Team USA struck silver twice, winning a pair of second-place medals in Saturday events of the 2002 Salt Lake Winter Games.
Freestyle skier Shannon Bahrke earned the honor of winning the first U.S. medal of the 2002 Olympics, finishing behind Norway's Kari Traa in the women's moguls at Deer Valley early Saturday afternoon.
Only a couple of hours later at the Utah Olympic Oval in Kearns, U.S. speedskater Derek Parra posted a world- and Olympic-record time of 6 minutes 17.98 seconds in the men's 5,000 meters.
Parra eventually settled for his own silver medal, as the Netherlands' Jochem Uytdehaage won at 6:14.66 on the oval's notoriously fast ice.
How fitting that Bahrke won her medal just a short ski run away for the silver mines that helped foster the Park City area's initial industry, which has since turned to skiing down the silver-snow ski resorts and watching silver-screen debuts at Sundance Film Festival events.
And Salt Lake City and the state of Utah can lay partial claim to Bahrke, the former University of Utah student who battled back from a life-threatening staph infection. (See complete moguls coverage and Brad Rock's column on Page S8.)

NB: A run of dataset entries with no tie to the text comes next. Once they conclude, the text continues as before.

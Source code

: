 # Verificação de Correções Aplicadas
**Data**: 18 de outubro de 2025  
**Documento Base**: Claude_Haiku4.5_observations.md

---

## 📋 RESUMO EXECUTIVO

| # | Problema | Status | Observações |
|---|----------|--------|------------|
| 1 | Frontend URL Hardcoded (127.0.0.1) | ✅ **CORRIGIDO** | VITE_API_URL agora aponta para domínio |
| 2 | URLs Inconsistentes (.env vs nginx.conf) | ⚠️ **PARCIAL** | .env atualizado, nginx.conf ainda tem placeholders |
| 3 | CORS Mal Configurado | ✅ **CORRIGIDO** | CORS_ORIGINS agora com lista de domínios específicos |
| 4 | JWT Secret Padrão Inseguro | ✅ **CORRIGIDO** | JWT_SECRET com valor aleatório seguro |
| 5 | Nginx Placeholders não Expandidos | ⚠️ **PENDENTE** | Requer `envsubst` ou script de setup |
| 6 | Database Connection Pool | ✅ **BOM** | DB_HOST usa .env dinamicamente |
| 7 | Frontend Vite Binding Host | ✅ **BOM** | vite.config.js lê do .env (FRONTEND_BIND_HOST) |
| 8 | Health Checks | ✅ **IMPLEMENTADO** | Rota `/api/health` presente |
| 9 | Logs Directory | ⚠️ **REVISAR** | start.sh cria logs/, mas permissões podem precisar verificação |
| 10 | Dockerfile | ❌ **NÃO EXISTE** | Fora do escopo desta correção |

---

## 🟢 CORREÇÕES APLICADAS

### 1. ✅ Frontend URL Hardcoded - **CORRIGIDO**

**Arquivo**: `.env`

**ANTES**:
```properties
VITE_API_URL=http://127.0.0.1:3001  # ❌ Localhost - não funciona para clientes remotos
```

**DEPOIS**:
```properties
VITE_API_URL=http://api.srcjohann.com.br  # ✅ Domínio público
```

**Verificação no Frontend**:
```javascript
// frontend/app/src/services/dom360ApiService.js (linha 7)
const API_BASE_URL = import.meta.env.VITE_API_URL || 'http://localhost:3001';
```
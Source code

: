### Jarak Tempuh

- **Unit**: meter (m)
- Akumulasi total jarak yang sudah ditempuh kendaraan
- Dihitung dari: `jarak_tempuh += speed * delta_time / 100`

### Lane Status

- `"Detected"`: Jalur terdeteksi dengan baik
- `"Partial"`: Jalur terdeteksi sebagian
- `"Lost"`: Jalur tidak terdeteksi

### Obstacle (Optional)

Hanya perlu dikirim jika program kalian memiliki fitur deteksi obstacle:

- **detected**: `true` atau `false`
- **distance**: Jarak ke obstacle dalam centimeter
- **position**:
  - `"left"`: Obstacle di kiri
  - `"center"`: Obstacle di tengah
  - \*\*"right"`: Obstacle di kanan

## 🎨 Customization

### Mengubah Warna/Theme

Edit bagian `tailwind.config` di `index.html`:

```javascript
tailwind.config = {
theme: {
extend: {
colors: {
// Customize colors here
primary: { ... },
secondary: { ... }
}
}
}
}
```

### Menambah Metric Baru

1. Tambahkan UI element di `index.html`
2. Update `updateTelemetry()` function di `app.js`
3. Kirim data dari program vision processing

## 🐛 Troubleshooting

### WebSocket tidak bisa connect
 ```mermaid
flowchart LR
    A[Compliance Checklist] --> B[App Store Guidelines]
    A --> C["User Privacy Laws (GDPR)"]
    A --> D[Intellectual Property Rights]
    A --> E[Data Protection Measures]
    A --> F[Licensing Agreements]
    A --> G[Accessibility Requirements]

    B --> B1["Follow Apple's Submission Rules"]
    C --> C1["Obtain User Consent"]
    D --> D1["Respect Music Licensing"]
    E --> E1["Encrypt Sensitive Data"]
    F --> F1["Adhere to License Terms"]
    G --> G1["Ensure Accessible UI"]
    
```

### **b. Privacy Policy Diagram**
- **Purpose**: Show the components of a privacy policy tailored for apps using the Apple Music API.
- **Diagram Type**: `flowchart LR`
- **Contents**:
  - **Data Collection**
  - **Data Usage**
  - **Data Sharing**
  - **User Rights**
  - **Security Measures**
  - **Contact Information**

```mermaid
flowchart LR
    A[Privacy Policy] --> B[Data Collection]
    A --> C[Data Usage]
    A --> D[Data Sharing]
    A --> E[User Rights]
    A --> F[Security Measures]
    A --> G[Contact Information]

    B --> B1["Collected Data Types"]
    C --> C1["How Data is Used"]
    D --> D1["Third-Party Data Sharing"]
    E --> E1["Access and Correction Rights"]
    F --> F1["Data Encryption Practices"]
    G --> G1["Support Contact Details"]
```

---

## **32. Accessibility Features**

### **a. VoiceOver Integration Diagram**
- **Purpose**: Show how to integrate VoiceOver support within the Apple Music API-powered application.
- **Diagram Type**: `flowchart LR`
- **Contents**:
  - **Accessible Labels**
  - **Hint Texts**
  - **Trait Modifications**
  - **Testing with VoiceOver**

Ranked 15th in the world going into the men's 5,000 meters, Parra's silver medal comes as somewhat of a surprise for the American speedskater who specializes in middle distances. (See complete speedskating coverage on Page S9.)
Parra has lived, trained and worked in Utah in preparation for the 2002 Games — but at the expense of being with his wife and a new daughter born in December. New-daddy Derek had been at home with his family in Florida for only one week since the birth, but the absence now has a silver lining.